== To do ==
In the entries below, count each line where "target" appears. Give the total and nothing more.

[Stored data]
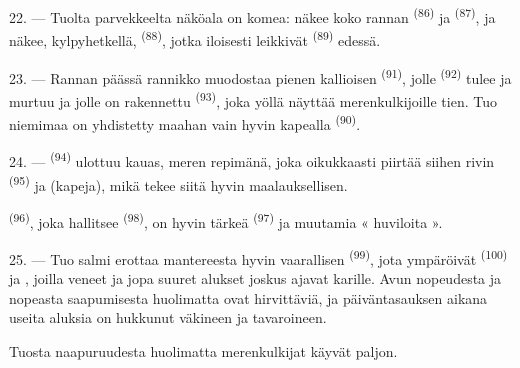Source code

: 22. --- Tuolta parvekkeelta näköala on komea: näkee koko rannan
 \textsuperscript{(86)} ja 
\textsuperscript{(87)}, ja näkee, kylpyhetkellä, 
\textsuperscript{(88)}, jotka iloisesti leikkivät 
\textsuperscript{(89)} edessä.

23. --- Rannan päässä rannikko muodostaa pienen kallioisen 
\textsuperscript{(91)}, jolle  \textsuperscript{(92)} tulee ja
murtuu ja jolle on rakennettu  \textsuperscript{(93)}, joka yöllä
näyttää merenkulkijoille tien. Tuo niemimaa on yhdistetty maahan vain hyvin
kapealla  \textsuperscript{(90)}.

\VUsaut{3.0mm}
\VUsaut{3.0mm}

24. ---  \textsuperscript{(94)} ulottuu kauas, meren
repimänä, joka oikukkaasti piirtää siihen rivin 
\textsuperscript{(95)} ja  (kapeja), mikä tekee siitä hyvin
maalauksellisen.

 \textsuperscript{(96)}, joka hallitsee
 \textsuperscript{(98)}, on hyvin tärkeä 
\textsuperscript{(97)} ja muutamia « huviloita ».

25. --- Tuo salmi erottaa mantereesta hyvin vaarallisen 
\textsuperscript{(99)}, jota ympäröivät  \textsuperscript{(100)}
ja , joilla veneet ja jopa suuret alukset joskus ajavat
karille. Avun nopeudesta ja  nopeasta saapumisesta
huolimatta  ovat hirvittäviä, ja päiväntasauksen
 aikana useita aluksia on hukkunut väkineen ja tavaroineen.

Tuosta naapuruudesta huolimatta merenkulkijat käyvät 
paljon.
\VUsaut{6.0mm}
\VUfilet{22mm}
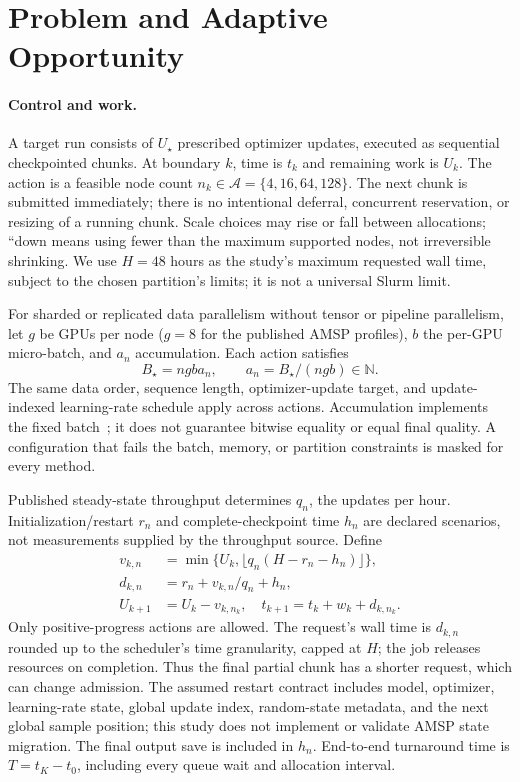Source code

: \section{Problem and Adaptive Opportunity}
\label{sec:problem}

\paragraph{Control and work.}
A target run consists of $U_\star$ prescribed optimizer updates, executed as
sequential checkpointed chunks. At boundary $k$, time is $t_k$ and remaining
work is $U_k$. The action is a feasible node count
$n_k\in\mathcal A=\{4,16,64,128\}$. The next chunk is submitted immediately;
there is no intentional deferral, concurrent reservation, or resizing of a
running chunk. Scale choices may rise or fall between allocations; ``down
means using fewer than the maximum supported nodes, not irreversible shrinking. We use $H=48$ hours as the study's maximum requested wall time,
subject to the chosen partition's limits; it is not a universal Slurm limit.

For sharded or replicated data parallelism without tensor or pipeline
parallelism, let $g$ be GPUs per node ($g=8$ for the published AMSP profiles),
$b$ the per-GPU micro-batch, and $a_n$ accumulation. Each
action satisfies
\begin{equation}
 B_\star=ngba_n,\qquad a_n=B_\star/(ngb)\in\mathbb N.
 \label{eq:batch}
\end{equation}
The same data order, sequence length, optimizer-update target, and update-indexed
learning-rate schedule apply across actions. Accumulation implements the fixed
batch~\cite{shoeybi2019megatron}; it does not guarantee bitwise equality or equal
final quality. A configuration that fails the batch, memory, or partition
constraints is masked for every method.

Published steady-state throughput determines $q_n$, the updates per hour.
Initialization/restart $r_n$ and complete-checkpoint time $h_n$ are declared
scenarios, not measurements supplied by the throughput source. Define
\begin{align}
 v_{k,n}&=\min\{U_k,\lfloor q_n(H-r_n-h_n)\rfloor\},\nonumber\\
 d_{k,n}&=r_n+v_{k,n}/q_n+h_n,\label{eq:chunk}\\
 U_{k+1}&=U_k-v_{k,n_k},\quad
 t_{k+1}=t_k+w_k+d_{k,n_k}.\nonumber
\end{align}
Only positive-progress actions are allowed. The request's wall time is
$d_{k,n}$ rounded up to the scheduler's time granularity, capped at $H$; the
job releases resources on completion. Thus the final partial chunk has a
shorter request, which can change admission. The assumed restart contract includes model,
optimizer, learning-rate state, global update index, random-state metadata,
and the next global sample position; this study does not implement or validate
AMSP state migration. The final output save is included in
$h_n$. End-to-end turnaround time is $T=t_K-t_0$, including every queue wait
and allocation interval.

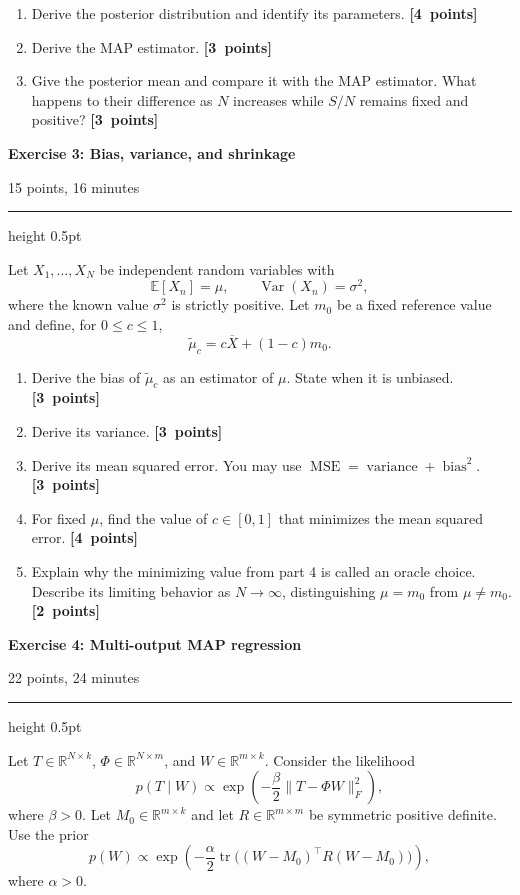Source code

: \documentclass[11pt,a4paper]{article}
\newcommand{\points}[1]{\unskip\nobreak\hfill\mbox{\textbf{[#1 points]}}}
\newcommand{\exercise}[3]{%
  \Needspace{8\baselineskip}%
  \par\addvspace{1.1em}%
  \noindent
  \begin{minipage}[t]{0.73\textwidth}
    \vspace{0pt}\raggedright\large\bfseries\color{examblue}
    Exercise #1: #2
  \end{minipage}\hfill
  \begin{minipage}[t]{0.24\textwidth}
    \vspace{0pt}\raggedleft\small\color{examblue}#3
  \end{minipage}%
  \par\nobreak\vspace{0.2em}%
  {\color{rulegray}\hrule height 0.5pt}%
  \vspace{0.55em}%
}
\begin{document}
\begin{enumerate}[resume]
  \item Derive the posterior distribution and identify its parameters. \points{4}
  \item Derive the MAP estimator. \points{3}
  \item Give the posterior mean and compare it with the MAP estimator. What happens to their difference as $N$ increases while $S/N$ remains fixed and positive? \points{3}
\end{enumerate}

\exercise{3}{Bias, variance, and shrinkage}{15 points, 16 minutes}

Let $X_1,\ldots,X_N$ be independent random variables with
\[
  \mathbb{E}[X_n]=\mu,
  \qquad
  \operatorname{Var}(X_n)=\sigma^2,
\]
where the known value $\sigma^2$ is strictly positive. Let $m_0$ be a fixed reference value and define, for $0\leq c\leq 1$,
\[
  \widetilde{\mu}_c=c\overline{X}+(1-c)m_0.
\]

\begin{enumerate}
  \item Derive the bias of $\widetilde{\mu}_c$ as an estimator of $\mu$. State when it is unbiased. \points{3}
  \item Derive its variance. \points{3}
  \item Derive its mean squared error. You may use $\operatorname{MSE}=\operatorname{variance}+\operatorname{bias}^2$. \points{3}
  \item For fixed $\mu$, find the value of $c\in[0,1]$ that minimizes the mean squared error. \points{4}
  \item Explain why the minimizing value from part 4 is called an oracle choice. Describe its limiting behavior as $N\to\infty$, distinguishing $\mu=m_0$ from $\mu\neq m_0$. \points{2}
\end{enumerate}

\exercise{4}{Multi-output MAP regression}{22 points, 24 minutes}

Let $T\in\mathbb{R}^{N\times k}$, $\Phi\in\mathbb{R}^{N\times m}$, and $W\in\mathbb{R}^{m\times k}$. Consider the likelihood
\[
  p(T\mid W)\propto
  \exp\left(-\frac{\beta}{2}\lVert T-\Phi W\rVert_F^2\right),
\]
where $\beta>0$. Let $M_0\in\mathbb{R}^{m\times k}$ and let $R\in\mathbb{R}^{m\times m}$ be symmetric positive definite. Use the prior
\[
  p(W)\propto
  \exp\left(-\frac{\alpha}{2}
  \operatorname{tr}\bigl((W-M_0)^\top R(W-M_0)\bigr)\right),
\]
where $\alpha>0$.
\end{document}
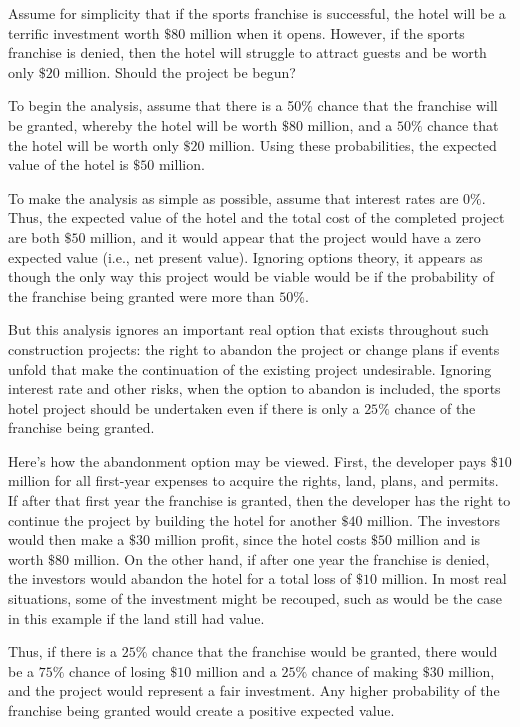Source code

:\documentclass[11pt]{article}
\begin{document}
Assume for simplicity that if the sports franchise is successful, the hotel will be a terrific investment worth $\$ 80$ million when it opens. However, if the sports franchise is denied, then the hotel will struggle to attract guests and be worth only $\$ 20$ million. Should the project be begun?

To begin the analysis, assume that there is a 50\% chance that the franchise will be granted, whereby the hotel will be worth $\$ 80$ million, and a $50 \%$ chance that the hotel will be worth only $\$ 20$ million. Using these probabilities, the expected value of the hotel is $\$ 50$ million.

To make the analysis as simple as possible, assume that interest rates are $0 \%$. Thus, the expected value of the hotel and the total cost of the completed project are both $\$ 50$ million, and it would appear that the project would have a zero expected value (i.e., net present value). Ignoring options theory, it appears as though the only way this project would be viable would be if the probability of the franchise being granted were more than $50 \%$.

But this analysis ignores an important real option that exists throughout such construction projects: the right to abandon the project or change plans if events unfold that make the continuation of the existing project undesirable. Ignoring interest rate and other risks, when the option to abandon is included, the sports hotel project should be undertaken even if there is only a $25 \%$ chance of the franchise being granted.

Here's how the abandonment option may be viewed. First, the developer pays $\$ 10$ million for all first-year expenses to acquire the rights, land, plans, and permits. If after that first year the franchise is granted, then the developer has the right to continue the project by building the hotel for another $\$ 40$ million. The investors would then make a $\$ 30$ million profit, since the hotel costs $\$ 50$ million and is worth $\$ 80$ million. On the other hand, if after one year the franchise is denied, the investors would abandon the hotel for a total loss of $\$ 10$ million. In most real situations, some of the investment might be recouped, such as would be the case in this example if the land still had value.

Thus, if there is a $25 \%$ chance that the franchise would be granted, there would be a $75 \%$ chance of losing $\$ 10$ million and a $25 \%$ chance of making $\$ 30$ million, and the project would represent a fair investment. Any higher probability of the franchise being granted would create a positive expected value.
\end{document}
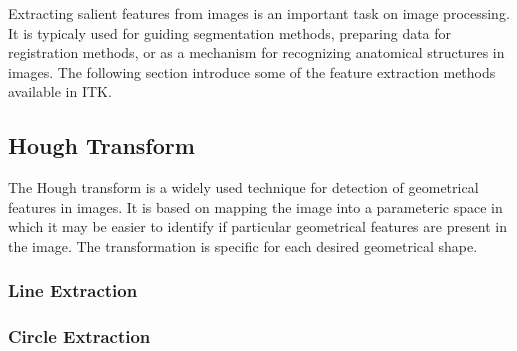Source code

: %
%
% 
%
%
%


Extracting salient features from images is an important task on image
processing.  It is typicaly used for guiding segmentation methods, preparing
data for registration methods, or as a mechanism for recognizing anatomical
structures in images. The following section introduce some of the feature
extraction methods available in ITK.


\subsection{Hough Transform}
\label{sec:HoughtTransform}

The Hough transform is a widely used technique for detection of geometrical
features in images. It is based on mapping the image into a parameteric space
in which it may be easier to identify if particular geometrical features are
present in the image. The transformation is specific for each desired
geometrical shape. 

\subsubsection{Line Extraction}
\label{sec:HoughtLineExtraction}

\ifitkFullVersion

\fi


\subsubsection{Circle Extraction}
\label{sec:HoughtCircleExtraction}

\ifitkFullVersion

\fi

== Solution ==
2